In the summer of 2020, the best bet is Den Grønne Kødby (“The Green Meat District”) in Vesterbro’s Meat Packing District, which will place the focus on entrepreneurship that is devoted to green cuisine. That includes culinary entrepreneurs like the Kitchen Collective food cooperative and the food innovation establishment CPH Food Space. Meanwhile, the street cuisine will frame a series of concerts. Every Thursday through Saturday, there will be music from DJs and up-and-coming artists on Den Grønne Kødby’s new pop-up stage, at least to the extent that is permitted by government coronavirus guidelines. Den Grønne Kødby will continue until the end of August.
Another food market with a green profile is Reffen on Refshaleøen. Many of the stalls are organic, and their rent is quite simply reduced if they are certified to meet Denmark’s organic inspection criteria. There is also an ambition to be the first street food venue producing its own organic ingredients.

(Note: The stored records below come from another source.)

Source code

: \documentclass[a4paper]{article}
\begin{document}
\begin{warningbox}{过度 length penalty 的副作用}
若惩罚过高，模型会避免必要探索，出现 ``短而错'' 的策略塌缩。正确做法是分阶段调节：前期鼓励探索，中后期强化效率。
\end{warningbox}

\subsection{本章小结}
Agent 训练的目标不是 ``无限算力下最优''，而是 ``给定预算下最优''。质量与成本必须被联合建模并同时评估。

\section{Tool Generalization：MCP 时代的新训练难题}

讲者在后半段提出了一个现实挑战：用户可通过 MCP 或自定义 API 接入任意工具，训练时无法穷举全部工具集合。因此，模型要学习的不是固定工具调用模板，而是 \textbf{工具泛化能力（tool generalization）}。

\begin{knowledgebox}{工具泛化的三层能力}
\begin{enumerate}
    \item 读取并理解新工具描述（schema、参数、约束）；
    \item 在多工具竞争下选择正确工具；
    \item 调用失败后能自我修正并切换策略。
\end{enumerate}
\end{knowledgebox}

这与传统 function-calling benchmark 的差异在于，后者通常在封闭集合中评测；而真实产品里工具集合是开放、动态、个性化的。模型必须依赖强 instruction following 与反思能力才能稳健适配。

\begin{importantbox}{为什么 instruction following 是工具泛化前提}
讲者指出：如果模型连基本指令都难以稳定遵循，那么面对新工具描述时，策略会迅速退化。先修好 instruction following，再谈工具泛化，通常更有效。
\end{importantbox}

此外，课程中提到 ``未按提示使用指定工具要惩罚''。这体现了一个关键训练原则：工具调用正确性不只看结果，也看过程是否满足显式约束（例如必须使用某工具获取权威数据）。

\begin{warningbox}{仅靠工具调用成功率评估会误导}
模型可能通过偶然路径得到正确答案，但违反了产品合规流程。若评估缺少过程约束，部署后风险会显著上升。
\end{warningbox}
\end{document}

There are also many sustainable choices if you like to eat out with a knife and fork off a white tablecloth –and if you are visiting outside the food markets’ season. Geranium – Copenhagen’s finest (and solitary) three-star Michelin restaurant – uses organic and biodynamic ingredients. The head chef, the former winner of the Bocuse d’Or, Rasmus Kofoed, was raised with biodynamics and swears by it – partly because of the superior taste.
Another Copenhagen star chef with a green profile is Christian F. Puglisi from Relæ, voted the world’s most sustainable restaurant by the Sustainable Restaurant Association for two consecutive years.
Finally, don’t cheat yourself of a visit to Gro Spiseri, a restaurant with a connection to Copenhagen’s first and largest rooftop market garden. The menu changes during the season, which of course reflects what is growing here on the roofs of Copenhagen.
As night approaches, finding a sustainable hotel is easy – possibly easier than finding one that isn’t. Many of the largest chains and small family-owned hotels are eco-certified, which means that they are committed to such things as reducing their energy consumption, sorting their waste, etc. You can find the list of eco-certified hotels at VisitCopenhagen:
Copenhageners enjoy seeing themselves as highly environmentally conscious. But the reality is of course rather more complicated. If you take a deep breath on Rådhuspladsen during the rush hour, you will still draw a substantial portion of diesel soot into your lungs. But the objective is for Copenhagen to be the first climate-neutral capital in 2025.
Until then, whether we are Copenhageners or visitors from elsewhere we are surely making a manageable contribution by sipping some natural wine and eating organic gourmet food as we look out across the blue-green pearl next to the Sound.